From Martin Rogers
FOX sports columnist
The playing field came with a sidearm – and no one recorded it on the speed gun. It was the slightest bit deep and gone. But it was perfect.
It was the first pitch of the first game on the San Francisco Giants’ home roster, but there won’t be a better, more miraculous, and more valued performance at Oracle Park all season long.
The man who tossed it, Bryan Stow, told me this week that the accuracy of his pitch “could have been better”. In truth, as with many things in Stow’s life, things could have been much worse.
Ten years have passed since Lifelong Giants Stow received a horrific attack from two Los Angeles Dodgers fans in the parking lot at Dodger Stadium. The beating put him in a coma, left the then 42-year-old fight for his life and shocked baseball.
Back then, it was unthinkable that he would ever have a moment like April 9 when he stood in front of the hill before the Giants took on the Colorado Rockies, holding up the ball to cheer the restricted crowd of 7,390 and sending it off towards Alyssa Nakken, who became the first full-time coach of Major League Baseball in 2020.
“It was a great, great time,” said Stow with a huge grin. “The Giants players all waved to me. It was amazing.”
Earlier this year, when members of the Giants workforce decided that resilience would be their cultural theme for the season, Stow’s name was immediately the perfect choice for the opening day ceremonial throw.

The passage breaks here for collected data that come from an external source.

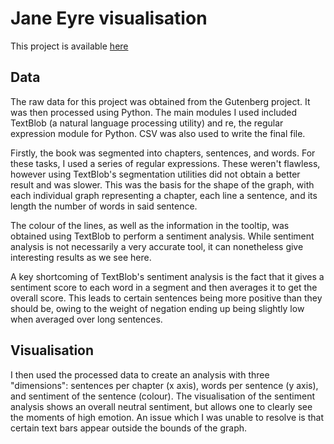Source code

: # Jane Eyre visualisation

This project is available [here](https://sorchawalsh.github.io/jane_eyre_visualisation/)
## Data
The raw data for this project was obtained from the Gutenberg project. It was then processed using Python. The main modules I used included TextBlob (a natural language processing utility) and re, the regular expression module for Python. CSV was also used to write the final file.

Firstly, the book was segmented into chapters, sentences, and words. For these tasks, I used a series of regular expressions. These weren't flawless, however using TextBlob's segmentation utilities did not obtain a better result and was slower. This was the basis for the shape of the graph, with each individual graph representing a chapter, each line a sentence, and its length the number of words in said sentence.

The colour of the lines, as well as the information in the tooltip, was obtained using TextBlob to perform a sentiment analysis. While sentiment analysis is not necessarily a very accurate tool, it can nonetheless give interesting results as we see here.

A key shortcoming of TextBlob's sentiment analysis is the fact that it gives a sentiment score to each word in a segment and then averages it to get the overall score. This leads to certain sentences being more positive than they should be, owing to the weight of negation ending up being slightly low when averaged over long sentences.

## Visualisation
I then used the processed data to create an analysis with three "dimensions": sentences per chapter (x axis), words per sentence (y axis), and sentiment of the sentence (colour). The visualisation of the sentiment analysis shows an overall neutral sentiment, but allows one to clearly see the moments of high emotion. An issue which I was unable to resolve is that certain text bars appear outside the bounds of the graph.

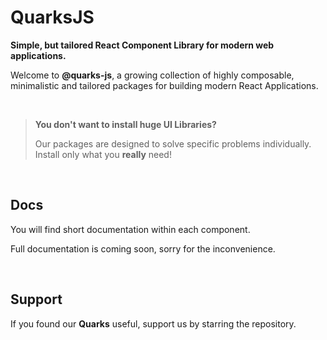 # QuarksJS

**Simple, but tailored React Component Library for modern web applications.** 

Welcome to **@quarks-js**, a growing collection of highly composable, minimalistic and tailored packages for building modern React Applications.

<br/>

> **You don't want to install huge UI Libraries?**
> 
> Our packages are designed to solve specific problems individually. Install only what you **really** need!

<br/>

## Docs

You will find short documentation within each component.

Full documentation is coming soon, sorry for the inconvenience. 

<br/>

## Support

If you found our **Quarks** useful, support us by starring the repository.

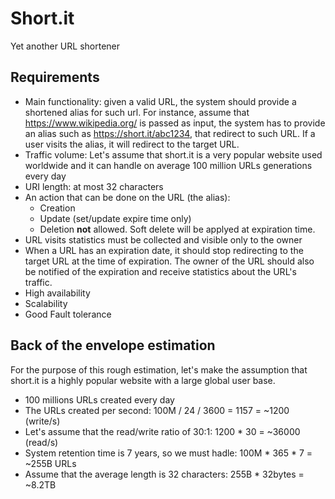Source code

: # Short.it
Yet another URL shortener

## Requirements

- Main functionality: given a valid URL, the system should provide a shortened alias for such url. For instance, assume that https://www.wikipedia.org/ is passed as input, the system has to provide an alias such as https://short.it/abc1234, that redirect to such URL. If a user visits the alias, it will redirect to the target URL.
- Traffic volume: Let's assume that short.it is a very popular website used worldwide and it can handle on average 100 million URLs generations every day
- URI length: at most 32 characters
- An action that can be done on the URL (the alias):
  - Creation
  - Update (set/update expire time only)
  - Deletion **not** allowed. Soft delete will be applyed at expiration time.
- URL visits statistics must be collected and visible only to the owner
- When a URL has an expiration date, it should stop redirecting to the target URL at the time of expiration. The owner of the URL should also be notified of the expiration and receive statistics about the URL's traffic.
- High availability
- Scalability
- Good Fault tolerance

## Back of the envelope estimation
For the purpose of this rough estimation, let's make the assumption that short.it is a highly popular website with a large global user base.

- 100 millions URLs created every day
- The URLs created per second: 100M / 24 / 3600 = 1157 = ~1200 (write/s)
- Let's assume that the read/write ratio of 30:1: 1200 * 30 = ~36000 (read/s)
- System retention time is 7 years, so we must hadle: 100M * 365 * 7 = ~255B URLs
- Assume that the average length is 32 characters: 255B * 32bytes = ~8.2TB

“Nobody is more resilient than Bryan,” said his mother Ann Stow. “Things are still very difficult. But he has done an amazing job over the last few years. He has made great strides in what he can and can’t do, although other people notice it more than we do because we do it every day see.” . “
I’ve known the Stow family for almost seven years since I wrote a feature on Bryan in 2014. Back then, he wanted the Giants to win the World Series that season, which they would eventually do. It was the team’s third triumph in five years, but he couldn’t remember the previous two because of the extent of his brain injuries.

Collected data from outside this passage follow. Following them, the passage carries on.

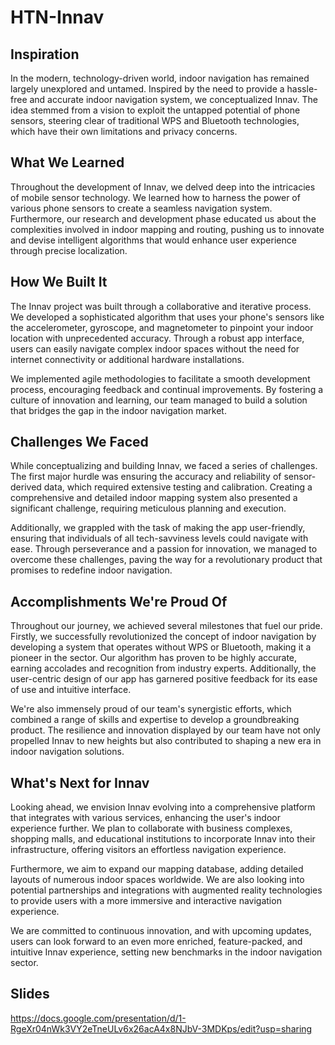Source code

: # HTN-Innav
## Inspiration
In the modern, technology-driven world, indoor navigation has remained largely unexplored and untamed. Inspired by the need to provide a hassle-free and accurate indoor navigation system, we conceptualized Innav. The idea stemmed from a vision to exploit the untapped potential of phone sensors, steering clear of traditional WPS and Bluetooth technologies, which have their own limitations and privacy concerns.

## What We Learned
Throughout the development of Innav, we delved deep into the intricacies of mobile sensor technology. We learned how to harness the power of various phone sensors to create a seamless navigation system. Furthermore, our research and development phase educated us about the complexities involved in indoor mapping and routing, pushing us to innovate and devise intelligent algorithms that would enhance user experience through precise localization.

## How We Built It
The Innav project was built through a collaborative and iterative process. We developed a sophisticated algorithm that uses your phone's sensors like the accelerometer, gyroscope, and magnetometer to pinpoint your indoor location with unprecedented accuracy. Through a robust app interface, users can easily navigate complex indoor spaces without the need for internet connectivity or additional hardware installations.

We implemented agile methodologies to facilitate a smooth development process, encouraging feedback and continual improvements. By fostering a culture of innovation and learning, our team managed to build a solution that bridges the gap in the indoor navigation market.

## Challenges We Faced
While conceptualizing and building Innav, we faced a series of challenges. The first major hurdle was ensuring the accuracy and reliability of sensor-derived data, which required extensive testing and calibration. Creating a comprehensive and detailed indoor mapping system also presented a significant challenge, requiring meticulous planning and execution.

Additionally, we grappled with the task of making the app user-friendly, ensuring that individuals of all tech-savviness levels could navigate with ease. Through perseverance and a passion for innovation, we managed to overcome these challenges, paving the way for a revolutionary product that promises to redefine indoor navigation.

## Accomplishments We're Proud Of
Throughout our journey, we achieved several milestones that fuel our pride. Firstly, we successfully revolutionized the concept of indoor navigation by developing a system that operates without WPS or Bluetooth, making it a pioneer in the sector. Our algorithm has proven to be highly accurate, earning accolades and recognition from industry experts. Additionally, the user-centric design of our app has garnered positive feedback for its ease of use and intuitive interface.

We're also immensely proud of our team's synergistic efforts, which combined a range of skills and expertise to develop a groundbreaking product. The resilience and innovation displayed by our team have not only propelled Innav to new heights but also contributed to shaping a new era in indoor navigation solutions.

## What's Next for Innav
Looking ahead, we envision Innav evolving into a comprehensive platform that integrates with various services, enhancing the user's indoor experience further. We plan to collaborate with business complexes, shopping malls, and educational institutions to incorporate Innav into their infrastructure, offering visitors an effortless navigation experience.

Furthermore, we aim to expand our mapping database, adding detailed layouts of numerous indoor spaces worldwide. We are also looking into potential partnerships and integrations with augmented reality technologies to provide users with a more immersive and interactive navigation experience.

We are committed to continuous innovation, and with upcoming updates, users can look forward to an even more enriched, feature-packed, and intuitive Innav experience, setting new benchmarks in the indoor navigation sector.

## Slides
https://docs.google.com/presentation/d/1-RgeXr04nWk3VY2eTneULv6x26acA4x8NJbV-3MDKps/edit?usp=sharing
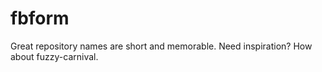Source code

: # fbform
Great repository names are short and memorable. Need inspiration? How about fuzzy-carnival.
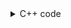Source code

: <details><summary>C++ code</summary>

Runtime `555 ms` Beats `98.59%`.<br>
Memory `171 MB` Beats `91.1%`.

![](../../../../../assets/2477.png)

</details>
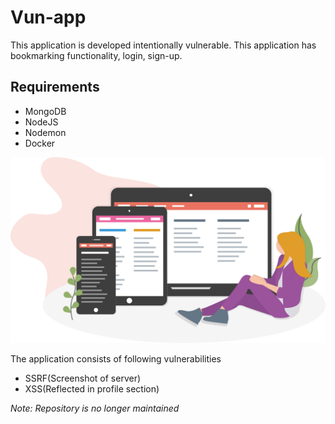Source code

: # Vun-app

This application is developed intentionally vulnerable. This application has bookmarking functionality, login, sign-up.

## Requirements

- MongoDB
- NodeJS
- Nodemon
- Docker

![bookmarker devices](images/devices.svg)

The application consists of following vulnerabilities

- SSRF(Screenshot of server)
- XSS(Reflected in profile section)

*Note: Repository is no longer maintained*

“I know they won,” he said then. “But I don’t really remember it. I want it to happen again.” Thanks in large part to Madison Bumgarner’s epic short-term performance in Game 7, he did.
Getting to know the Stows means making friends with them. They are warm and welcoming and infallibly friendly, and Bryan’s infectious sense of humor lingers, despite the life-changing card he received on that fateful evening a decade ago. Bryan still lives with Ann and his father Dave in their home in Capitola, California, where they have looked after and supported him ever since.
There is still a long way to go after the severe physical and cognitive damage he has suffered, but things have turned out well and further improvements are hoped for.
When he knocked out first place, Stow used a walker, but he usually doesn’t need one anymore and moves steadily with crutches or a stick.
“The walker was mostly such that he had something to support his left side when he made the throw,” said Ann Stow. “He’s fine.”
Such things are relative, of course. Stow spent months in the hospital after the attack and was mostly in a wheelchair for several years. Now he gets into bed and makes short trips on site – his mother takes him to the shopping center or the picturesque Capitola Village, where everyone knows him.
He looks forward to resuming his weekly visits to the cinema, where action and horror are his favorite genres. He speaks with pride of his 22-year-old son, a personal trainer who is about to get married. He often visits a friend nearby to hang out and talk – and watch baseball. Does he still love baseball? “Duh,” smiled Stow.
There are many ways to tell your story. You can get the news and see the legalities and punishments of the perpetrators, as well as the lawsuit filed against the Dodgers. For me it will always be a human story about a man whose life has been irreparably changed but who continues to strive to get the most out of each day.
Stow makes great company always ready to talk about sports, movies, family, or yes you guessed it, baseball. Especially baseball. Always baseball.
The Giants organization looks very different these days, with a vastly different roster and front office than 2011. But Stow remains a valued and welcomed friend of the franchise, and CEO Larry Baer recently promised the team would make it in of the World Series, Stow will be back and knock out another first place.
With the team selected to finish behind the highest spending Dodgers and San Diego Padres in the National League West, such an outcome is unlikely (FOX Bet lists the Giants as the 26th favorites to win it all by +12,000 ).
But hey, when they went into Thursday’s games they were 8-4. And when the squad needed to be reminded on the opening day that anything is possible, they just had to look out for first place.